Many people are frankly puzzled by any talk of a life on the other side of the grave. Part of the problem is that they cannot imagine anything other than an existence which is tied into the limitations of time and space. It does require quite a bit of imagination to see that there could be a mode of existence which is not beholden to the limitations of the world that we live in. When I speak to people about the possibility of eternity, particularly among the dying, I remind them of different experiences in their lives which have spoken to them of something which can never be destroyed. A life well lived, a relationship enjoyed, – these things never completely disappear. Many things of profound importance continue to exist, even in the form of a distant echo within the vastness of human experience. Those of us who enjoyed loving attention from our parents benefit from the love that they received from their parents and so on back through the generations. The love shown by a great great-grandparent to a child two hundred years ago in this sense still lives on in us. Most people can see something in their lives which speaks to them of beauty and eternity and thus they can, if they allow themselves to, ponder what might be indestructible and even divine in their lives. The two words, love and beauty, both hint at the dimension of life within the experience of most people which can never be destroyed. I often want to quote the verse in Philippians which speaks about all that is ‘true, noble, just, pure and lovable and gracious’. Paul’s audience is encouraged to fill their thoughts with these things. Our comment would be to say that each of these qualities is pointing to something of eternal significance; thus they are harbingers of heaven itself.

In this blog I have been suggesting that an understanding of angels will require us to use the gifts of imagination and insight. It is not a question of believing or not believing in angels. It is a question of opening ourselves up to the dimension where angels are believed to exist, the dimension of ultimate beauty and eternity.
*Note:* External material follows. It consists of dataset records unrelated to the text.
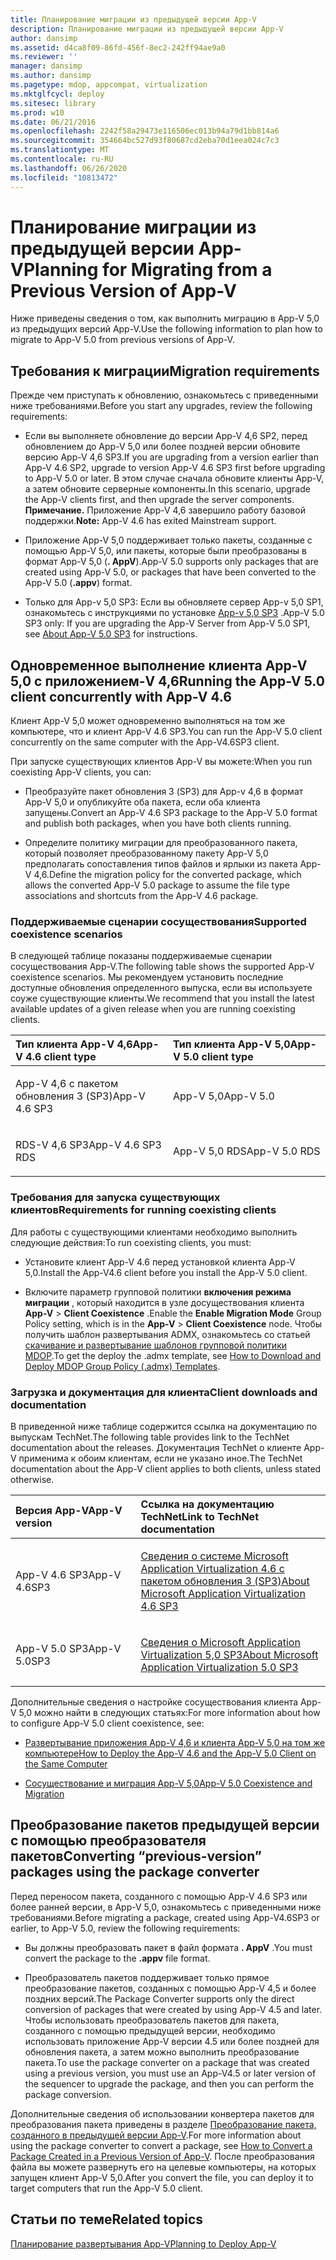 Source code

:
```yaml
---
title: Планирование миграции из предыдущей версии App-V
description: Планирование миграции из предыдущей версии App-V
author: dansimp
ms.assetid: d4ca8f09-86fd-456f-8ec2-242ff94ae9a0
ms.reviewer: ''
manager: dansimp
ms.author: dansimp
ms.pagetype: mdop, appcompat, virtualization
ms.mktglfcycl: deploy
ms.sitesec: library
ms.prod: w10
ms.date: 06/21/2016
ms.openlocfilehash: 2242f58a29473e116506ec013b94a79d1bb814a6
ms.sourcegitcommit: 354664bc527d93f80687cd2eba70d1eea024c7c3
ms.translationtype: MT
ms.contentlocale: ru-RU
ms.lasthandoff: 06/26/2020
ms.locfileid: "10813472"
---
```

# <span data-ttu-id="e34ad-103">Планирование миграции из предыдущей версии App-V</span><span class="sxs-lookup"><span data-stu-id="e34ad-103">Planning for Migrating from a Previous Version of App-V</span></span>


<span data-ttu-id="e34ad-104">Ниже приведены сведения о том, как выполнить миграцию в App-V 5,0 из предыдущих версий App-V.</span><span class="sxs-lookup"><span data-stu-id="e34ad-104">Use the following information to plan how to migrate to App-V 5.0 from previous versions of App-V.</span></span>

## <span data-ttu-id="e34ad-105">Требования к миграции</span><span class="sxs-lookup"><span data-stu-id="e34ad-105">Migration requirements</span></span>


<span data-ttu-id="e34ad-106">Прежде чем приступать к обновлению, ознакомьтесь с приведенными ниже требованиями.</span><span class="sxs-lookup"><span data-stu-id="e34ad-106">Before you start any upgrades, review the following requirements:</span></span>

-   <span data-ttu-id="e34ad-107">Если вы выполняете обновление до версии App-V 4,6 SP2, перед обновлением до App-V 5,0 или более поздней версии обновите версию App-V 4,6 SP3.</span><span class="sxs-lookup"><span data-stu-id="e34ad-107">If you are upgrading from a version earlier than App-V 4.6 SP2, upgrade to version App-V 4.6 SP3 first before upgrading to App-V 5.0 or later.</span></span> <span data-ttu-id="e34ad-108">В этом случае сначала обновите клиенты App-V, а затем обновите серверные компоненты.</span><span class="sxs-lookup"><span data-stu-id="e34ad-108">In this scenario, upgrade the App-V clients first, and then upgrade the server components.</span></span>
<span data-ttu-id="e34ad-109">**Примечание.** Приложение App-V 4,6 завершило работу базовой поддержки.</span><span class="sxs-lookup"><span data-stu-id="e34ad-109">**Note:** App-V 4.6 has exited Mainstream support.</span></span>

-   <span data-ttu-id="e34ad-110">Приложение App-V 5,0 поддерживает только пакеты, созданные с помощью App-V 5,0, или пакеты, которые были преобразованы в формат App-V 5,0 (**. AppV**).</span><span class="sxs-lookup"><span data-stu-id="e34ad-110">App-V 5.0 supports only packages that are created using App-V 5.0, or packages that have been converted to the App-V 5.0 (**.appv**) format.</span></span>

-   <span data-ttu-id="e34ad-111">Только для App-v 5,0 SP3: Если вы обновляете сервер App-v 5,0 SP1, ознакомьтесь с инструкциями по установке [App-v 5,0 SP3](about-app-v-50-sp3.md#bkmk-migrate-to-50sp3) .</span><span class="sxs-lookup"><span data-stu-id="e34ad-111">App-V 5.0 SP3 only: If you are upgrading the App-V Server from App-V 5.0 SP1, see [About App-V 5.0 SP3](about-app-v-50-sp3.md#bkmk-migrate-to-50sp3) for instructions.</span></span>

## <span data-ttu-id="e34ad-112">Одновременное выполнение клиента App-V 5,0 с приложением-V 4,6</span><span class="sxs-lookup"><span data-stu-id="e34ad-112">Running the App-V 5.0 client concurrently with App-V 4.6</span></span>


<span data-ttu-id="e34ad-113">Клиент App-V 5,0 может одновременно выполняться на том же компьютере, что и клиент App-V 4.6 SP3.</span><span class="sxs-lookup"><span data-stu-id="e34ad-113">You can run the App-V 5.0 client concurrently on the same computer with the App-V4.6SP3 client.</span></span>

<span data-ttu-id="e34ad-114">При запуске существующих клиентов App-V вы можете:</span><span class="sxs-lookup"><span data-stu-id="e34ad-114">When you run coexisting App-V clients, you can:</span></span>

-   <span data-ttu-id="e34ad-115">Преобразуйте пакет обновления 3 (SP3) для App-v 4,6 в формат App-V 5,0 и опубликуйте оба пакета, если оба клиента запущены.</span><span class="sxs-lookup"><span data-stu-id="e34ad-115">Convert an App-V 4.6 SP3 package to the App-V 5.0 format and publish both packages, when you have both clients running.</span></span>

-   <span data-ttu-id="e34ad-116">Определите политику миграции для преобразованного пакета, который позволяет преобразованному пакету App-V 5,0 предполагать сопоставления типов файлов и ярлыки из пакета App-V 4,6.</span><span class="sxs-lookup"><span data-stu-id="e34ad-116">Define the migration policy for the converted package, which allows the converted App-V 5.0 package to assume the file type associations and shortcuts from the App-V 4.6 package.</span></span>

### <span data-ttu-id="e34ad-117">Поддерживаемые сценарии сосуществования</span><span class="sxs-lookup"><span data-stu-id="e34ad-117">Supported coexistence scenarios</span></span>

<span data-ttu-id="e34ad-118">В следующей таблице показаны поддерживаемые сценарии сосуществования App-V.</span><span class="sxs-lookup"><span data-stu-id="e34ad-118">The following table shows the supported App-V coexistence scenarios.</span></span> <span data-ttu-id="e34ad-119">Мы рекомендуем установить последние доступные обновления определенного выпуска, если вы используете соуже существующие клиенты.</span><span class="sxs-lookup"><span data-stu-id="e34ad-119">We recommend that you install the latest available updates of a given release when you are running coexisting clients.</span></span>

<table>
<colgroup>
<col width="50%" />
<col width="50%" />
</colgroup>
<thead>
<tr class="header">
<th align="left"><span data-ttu-id="e34ad-120">Тип клиента App-V 4,6</span><span class="sxs-lookup"><span data-stu-id="e34ad-120">App-V 4.6 client type</span></span></th>
<th align="left"><span data-ttu-id="e34ad-121">Тип клиента App-V 5,0</span><span class="sxs-lookup"><span data-stu-id="e34ad-121">App-V 5.0 client type</span></span></th>
</tr>
</thead>
<tbody>
<tr class="odd">
<td align="left"><p><span data-ttu-id="e34ad-122">App-V 4,6 с пакетом обновления 3 (SP3)</span><span class="sxs-lookup"><span data-stu-id="e34ad-122">App-V 4.6 SP3</span></span></p></td>
<td align="left"><p><span data-ttu-id="e34ad-123">App-V 5,0</span><span class="sxs-lookup"><span data-stu-id="e34ad-123">App-V 5.0</span></span></p></td>
</tr>
<tr class="even">
<td align="left"><p><span data-ttu-id="e34ad-124">RDS-V 4,6 SP3</span><span class="sxs-lookup"><span data-stu-id="e34ad-124">App-V 4.6 SP3 RDS</span></span></p></td>
<td align="left"><p><span data-ttu-id="e34ad-125">App-V 5,0 RDS</span><span class="sxs-lookup"><span data-stu-id="e34ad-125">App-V 5.0 RDS</span></span></p></td>
</tr>
</tbody>
</table>

 

### <span data-ttu-id="e34ad-126">Требования для запуска существующих клиентов</span><span class="sxs-lookup"><span data-stu-id="e34ad-126">Requirements for running coexisting clients</span></span>

<span data-ttu-id="e34ad-127">Для работы с существующими клиентами необходимо выполнить следующие действия:</span><span class="sxs-lookup"><span data-stu-id="e34ad-127">To run coexisting clients, you must:</span></span>

-   <span data-ttu-id="e34ad-128">Установите клиент App-V 4.6 перед установкой клиента App-V 5,0.</span><span class="sxs-lookup"><span data-stu-id="e34ad-128">Install the App-V4.6 client before you install the App-V 5.0 client.</span></span>

-   <span data-ttu-id="e34ad-129">Включите параметр групповой политики **включения режима миграции** , который находится в узле досуществования клиента **App-V** &gt; **Client Coexistence** .</span><span class="sxs-lookup"><span data-stu-id="e34ad-129">Enable the **Enable Migration Mode** Group Policy setting, which is in the **App-V** &gt; **Client Coexistence** node.</span></span> <span data-ttu-id="e34ad-130">Чтобы получить шаблон развертывания ADMX, ознакомьтесь со статьей [скачивание и развертывание шаблонов групповой политики MDOP](https://technet.microsoft.com/library/dn659707.aspx).</span><span class="sxs-lookup"><span data-stu-id="e34ad-130">To get the deploy the .admx template, see [How to Download and Deploy MDOP Group Policy (.admx) Templates](https://technet.microsoft.com/library/dn659707.aspx).</span></span>

### <span data-ttu-id="e34ad-131">Загрузка и документация для клиента</span><span class="sxs-lookup"><span data-stu-id="e34ad-131">Client downloads and documentation</span></span>

<span data-ttu-id="e34ad-132">В приведенной ниже таблице содержится ссылка на документацию по выпускам TechNet.</span><span class="sxs-lookup"><span data-stu-id="e34ad-132">The following table provides link to the TechNet documentation about the releases.</span></span> <span data-ttu-id="e34ad-133">Документация TechNet о клиенте App-V применима к обоим клиентам, если не указано иное.</span><span class="sxs-lookup"><span data-stu-id="e34ad-133">The TechNet documentation about the App-V client applies to both clients, unless stated otherwise.</span></span>

<table>
<colgroup>
<col width="33%" />
<col width="50%" />
</colgroup>
<thead>
<tr class="header">
<th align="left"><span data-ttu-id="e34ad-134">Версия App-V</span><span class="sxs-lookup"><span data-stu-id="e34ad-134">App-V version</span></span></th>
<th align="left"><span data-ttu-id="e34ad-135">Ссылка на документацию TechNet</span><span class="sxs-lookup"><span data-stu-id="e34ad-135">Link to TechNet documentation</span></span></th>
</tr>
</thead>
<tbody>
<tr class="odd">
<td align="left"><p><span data-ttu-id="e34ad-136">App-V 4.6 SP3</span><span class="sxs-lookup"><span data-stu-id="e34ad-136">App-V 4.6SP3</span></span></p></td>
<td align="left"><p><a href="https://technet.microsoft.com/library/dn511019.aspx" data-raw-source="[About Microsoft Application Virtualization 4.6 SP3](https://technet.microsoft.com/library/dn511019.aspx)"><span data-ttu-id="e34ad-137">Сведения о системе Microsoft Application Virtualization 4.6 с пакетом обновления 3 (SP3)</span><span class="sxs-lookup"><span data-stu-id="e34ad-137">About Microsoft Application Virtualization 4.6 SP3</span></span></a></p></td>
</tr>
<tr class="even">
<td align="left"><p><span data-ttu-id="e34ad-138">App-V 5.0 SP3</span><span class="sxs-lookup"><span data-stu-id="e34ad-138">App-V 5.0SP3</span></span></p></td>
<td align="left"><p><a href="about-app-v-50-sp3.md" data-raw-source="[About Microsoft Application Virtualization 5.0 SP3](about-app-v-50-sp3.md)"><span data-ttu-id="e34ad-139">Сведения о Microsoft Application Virtualization 5,0 SP3</span><span class="sxs-lookup"><span data-stu-id="e34ad-139">About Microsoft Application Virtualization 5.0 SP3</span></span></a></p></td>
</tr>
</tbody>
</table>

 

<span data-ttu-id="e34ad-140">Дополнительные сведения о настройке сосуществования клиента App-V 5,0 можно найти в следующих статьях:</span><span class="sxs-lookup"><span data-stu-id="e34ad-140">For more information about how to configure App-V 5.0 client coexistence, see:</span></span>

-   [<span data-ttu-id="e34ad-141">Развертывание приложения App-V 4,6 и клиента App-V 5,0 на том же компьютере</span><span class="sxs-lookup"><span data-stu-id="e34ad-141">How to Deploy the App-V 4.6 and the App-V 5.0 Client on the Same Computer</span></span>](how-to-deploy-the-app-v-46-and-the-app-v--50-client-on-the-same-computer.md)

-   [<span data-ttu-id="e34ad-142">Сосуществование и миграция App-V 5,0</span><span class="sxs-lookup"><span data-stu-id="e34ad-142">App-V 5.0 Coexistence and Migration</span></span>](https://technet.microsoft.com/windows/jj835811.aspx)

## <a href="" id="converting--previous-version--packages-using-the-package-converter-"></a><span data-ttu-id="e34ad-143">Преобразование пакетов предыдущей версии с помощью преобразователя пакетов</span><span class="sxs-lookup"><span data-stu-id="e34ad-143">Converting “previous-version” packages using the package converter</span></span>


<span data-ttu-id="e34ad-144">Перед переносом пакета, созданного с помощью App-V 4.6 SP3 или более ранней версии, в App-V 5,0, ознакомьтесь с приведенными ниже требованиями.</span><span class="sxs-lookup"><span data-stu-id="e34ad-144">Before migrating a package, created using App-V4.6SP3 or earlier, to App-V 5.0, review the following requirements:</span></span>

-   <span data-ttu-id="e34ad-145">Вы должны преобразовать пакет в файл формата **. AppV** .</span><span class="sxs-lookup"><span data-stu-id="e34ad-145">You must convert the package to the **.appv** file format.</span></span>

-   <span data-ttu-id="e34ad-146">Преобразователь пакетов поддерживает только прямое преобразование пакетов, созданных с помощью App-V 4,5 и более поздних версий.</span><span class="sxs-lookup"><span data-stu-id="e34ad-146">The Package Converter supports only the direct conversion of packages that were created by using App-V 4.5 and later.</span></span> <span data-ttu-id="e34ad-147">Чтобы использовать преобразователь пакетов для пакета, созданного с помощью предыдущей версии, необходимо использовать приложение App-V версии 4.5 или более поздней для обновления пакета, а затем можно выполнить преобразование пакета.</span><span class="sxs-lookup"><span data-stu-id="e34ad-147">To use the package converter on a package that was created using a previous version, you must use an App-V4.5 or later version of the sequencer to upgrade the package, and then you can perform the package conversion.</span></span>

<span data-ttu-id="e34ad-148">Дополнительные сведения об использовании конвертера пакетов для преобразования пакета приведены в разделе [Преобразование пакета, созданного в предыдущей версии App-V](how-to-convert-a-package-created-in-a-previous-version-of-app-v.md).</span><span class="sxs-lookup"><span data-stu-id="e34ad-148">For more information about using the package converter to convert a package, see [How to Convert a Package Created in a Previous Version of App-V](how-to-convert-a-package-created-in-a-previous-version-of-app-v.md).</span></span> <span data-ttu-id="e34ad-149">После преобразования файла вы можете развернуть его на целевые компьютеры, на которых запущен клиент App-V 5,0.</span><span class="sxs-lookup"><span data-stu-id="e34ad-149">After you convert the file, you can deploy it to target computers that run the App-V 5.0 client.</span></span>






## <span data-ttu-id="e34ad-150">Статьи по теме</span><span class="sxs-lookup"><span data-stu-id="e34ad-150">Related topics</span></span>


[<span data-ttu-id="e34ad-151">Планирование развертывания App-V</span><span class="sxs-lookup"><span data-stu-id="e34ad-151">Planning to Deploy App-V</span></span>](planning-to-deploy-app-v.md)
We cannot argue or talk our way into such a place, we can only live our lives in such a way that they are receptive to such things. I am reminded of the hymn, ‘Teach me my God and King’. The hymn speaks of a man looking at a glass and seeing through it and beyond it to glimpse something of heaven. My interpretation of these words would be to suggest that the author wants us to be the kind of Christian that uses our sensitivity, our imagination and openness to glimpse God in the ordinary events of life. That will not be a question of belief or any kind of intellectual process. It will be a readiness to wake up each morning with the curiosity and the openness of child and be ready to see God in all things. Perhaps this quality of openness to spiritual realities that are all around us is the real message of the feast of St Michael and All Angels.

3 comments

  1. EnglishAthena

    What a lovely post. Beautifully written, Stephen. And a lovely illustration, too.
    At the mundane level, I think you have a stray “a”. “Glass”, as in a sheet of, I think, not “a glass” as in a snifter!

  2. David Pennant

    When I embarked on learning new testament Greek in 1980, I discovered within a fortnight that Greek angelos means messenger. So Hebrews 13:2, where it says “Practise hospitality: there are some who have entertained angels without knowing it” contains the thought that if you invite people to share a meal in your home, someone may say something which is a message from God to you. I reckoned if I got nothing further from the Greek grammar than that, it would still be worth while having made the effort to learn to read the New Testament in its original tongue. Fun.

    • EnglishAthena

      I’m all in favour of learning more. The Westminster confession? But I speak neither Greek, nor Hebrew. But I know that the word usually translated angel in the OT is “malak”, also “messenger”. No-one can learn everything, but it is possible to piggy back on someone else’s scholarship, as I have.